I’ve been spending some serious time learning about LinkedIn this past year and have grown my network considerably - which is great. My newest VA member is located in Brazil and that has come from a LinkedIn connection. And many of the new clients my team are now supporting have come from the same source - LinkedIn.

As a result of my activity I now get a lot of invitations from people wanting to connect - I’ve got a sizeable network and people want to be able to link to it, to grow their own network. But, they insist on sending me what I call ‘empty invitations’. You know, the standard canned invitations that say they want to connect with me, but say nothing about themselves whatsoever. And so I have a reply set up that tells people I don’t accept the canned invitation but that could change if they tell me a bit about themselves, where they found me (perhaps they read my blog for example :-) ) , and so on. It helps to open conversation and make a connection.

Some actually respond and tell me I can look at their profile but say nothing else - I reply and tell them that I have but obviously they haven’t looked at mine as I do specifically state I don’t accept canned invitations from people I don’t know personally.

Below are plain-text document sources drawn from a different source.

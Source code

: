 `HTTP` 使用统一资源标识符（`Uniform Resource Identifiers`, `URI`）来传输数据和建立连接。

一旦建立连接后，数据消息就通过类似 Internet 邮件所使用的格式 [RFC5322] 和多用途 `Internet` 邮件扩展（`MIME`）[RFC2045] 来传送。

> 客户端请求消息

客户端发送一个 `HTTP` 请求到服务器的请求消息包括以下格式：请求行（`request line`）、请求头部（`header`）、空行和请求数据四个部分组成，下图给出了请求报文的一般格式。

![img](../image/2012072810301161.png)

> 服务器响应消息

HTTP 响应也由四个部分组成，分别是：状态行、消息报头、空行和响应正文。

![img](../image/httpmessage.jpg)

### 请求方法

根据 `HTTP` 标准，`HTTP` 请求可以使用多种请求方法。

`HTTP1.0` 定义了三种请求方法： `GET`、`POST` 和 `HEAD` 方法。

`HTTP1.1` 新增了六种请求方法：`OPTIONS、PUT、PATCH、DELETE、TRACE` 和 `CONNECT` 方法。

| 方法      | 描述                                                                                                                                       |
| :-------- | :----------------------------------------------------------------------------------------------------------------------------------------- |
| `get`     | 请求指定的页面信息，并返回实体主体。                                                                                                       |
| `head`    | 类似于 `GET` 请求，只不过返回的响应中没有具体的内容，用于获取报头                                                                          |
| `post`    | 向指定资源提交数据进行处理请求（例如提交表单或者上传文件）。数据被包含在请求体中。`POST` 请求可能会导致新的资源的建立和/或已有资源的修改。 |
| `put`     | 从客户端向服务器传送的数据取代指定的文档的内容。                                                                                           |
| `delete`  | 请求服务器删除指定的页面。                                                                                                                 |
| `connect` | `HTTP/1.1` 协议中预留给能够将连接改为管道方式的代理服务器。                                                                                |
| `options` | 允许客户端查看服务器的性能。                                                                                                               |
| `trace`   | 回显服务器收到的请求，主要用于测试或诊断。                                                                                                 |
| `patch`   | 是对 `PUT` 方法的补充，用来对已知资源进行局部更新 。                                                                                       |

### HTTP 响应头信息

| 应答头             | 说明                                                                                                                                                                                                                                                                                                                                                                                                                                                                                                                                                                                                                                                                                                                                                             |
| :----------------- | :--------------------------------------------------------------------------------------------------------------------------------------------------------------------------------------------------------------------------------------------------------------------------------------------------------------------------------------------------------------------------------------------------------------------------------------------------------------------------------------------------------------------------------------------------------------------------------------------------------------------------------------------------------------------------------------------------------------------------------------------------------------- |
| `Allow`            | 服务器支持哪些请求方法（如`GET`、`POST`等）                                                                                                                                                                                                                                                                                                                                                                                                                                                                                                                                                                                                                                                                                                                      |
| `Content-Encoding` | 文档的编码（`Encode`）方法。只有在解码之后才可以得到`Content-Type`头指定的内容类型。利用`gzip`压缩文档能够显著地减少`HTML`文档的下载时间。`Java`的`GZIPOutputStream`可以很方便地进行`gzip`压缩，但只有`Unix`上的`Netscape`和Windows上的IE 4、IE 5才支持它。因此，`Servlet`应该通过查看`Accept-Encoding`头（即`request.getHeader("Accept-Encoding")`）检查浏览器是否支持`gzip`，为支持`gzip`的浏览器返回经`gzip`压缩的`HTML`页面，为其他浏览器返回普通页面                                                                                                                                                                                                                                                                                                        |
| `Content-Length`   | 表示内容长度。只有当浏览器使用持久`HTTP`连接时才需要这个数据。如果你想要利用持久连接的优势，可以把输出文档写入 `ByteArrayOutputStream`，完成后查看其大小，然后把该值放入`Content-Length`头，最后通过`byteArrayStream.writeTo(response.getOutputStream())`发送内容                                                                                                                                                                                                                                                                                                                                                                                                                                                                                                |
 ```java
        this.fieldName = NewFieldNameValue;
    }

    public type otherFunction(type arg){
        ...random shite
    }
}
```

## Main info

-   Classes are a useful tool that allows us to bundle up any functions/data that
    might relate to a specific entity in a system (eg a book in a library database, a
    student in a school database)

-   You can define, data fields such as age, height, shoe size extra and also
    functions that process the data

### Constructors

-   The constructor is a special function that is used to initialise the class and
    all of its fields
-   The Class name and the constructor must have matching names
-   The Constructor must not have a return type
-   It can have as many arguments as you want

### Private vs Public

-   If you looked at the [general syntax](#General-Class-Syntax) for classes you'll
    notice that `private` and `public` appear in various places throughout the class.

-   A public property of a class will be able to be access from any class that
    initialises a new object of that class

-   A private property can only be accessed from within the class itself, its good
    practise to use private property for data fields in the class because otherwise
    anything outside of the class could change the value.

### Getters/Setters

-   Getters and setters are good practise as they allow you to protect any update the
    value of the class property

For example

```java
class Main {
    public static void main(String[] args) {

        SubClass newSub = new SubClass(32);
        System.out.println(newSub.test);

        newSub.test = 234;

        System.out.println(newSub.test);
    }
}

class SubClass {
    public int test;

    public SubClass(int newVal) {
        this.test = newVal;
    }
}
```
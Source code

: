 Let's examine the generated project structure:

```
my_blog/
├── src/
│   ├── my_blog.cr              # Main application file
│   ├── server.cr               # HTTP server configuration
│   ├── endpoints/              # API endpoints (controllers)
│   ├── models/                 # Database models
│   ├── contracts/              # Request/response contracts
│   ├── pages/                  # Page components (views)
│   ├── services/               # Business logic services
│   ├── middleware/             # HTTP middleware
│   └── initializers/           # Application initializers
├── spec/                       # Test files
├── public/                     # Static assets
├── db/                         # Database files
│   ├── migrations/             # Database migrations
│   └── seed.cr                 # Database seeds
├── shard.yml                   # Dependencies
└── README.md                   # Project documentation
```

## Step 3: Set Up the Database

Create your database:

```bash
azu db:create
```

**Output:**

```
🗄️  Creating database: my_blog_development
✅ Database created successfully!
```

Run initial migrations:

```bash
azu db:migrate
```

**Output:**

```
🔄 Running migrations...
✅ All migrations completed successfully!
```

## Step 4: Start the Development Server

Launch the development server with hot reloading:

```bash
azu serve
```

But the majority don’t reply - what’s with that? Don’t they want the connection after all? Some even withdraw their invitation - seems increasing their numbers wasn’t that important after all… or perhaps they were worried they would get hit with an IDK (I don’t know for those ‘not in the know’ - and it’s a black mark against you). All it would take is a simple introduction of themselves and I would accept in most cases.

To me, the canned invitation (which is always linked to their profile) is like being at a networking event, someone rushing by and pushing their business card into your hand as they move onto the next person - not even a ‘hello, how are you, I’m… and I do …’. <shrug> Guess there will always be the hunters and farmers - I’m a farmer and in it for the harvest, some are just hunters and move onto the next prey…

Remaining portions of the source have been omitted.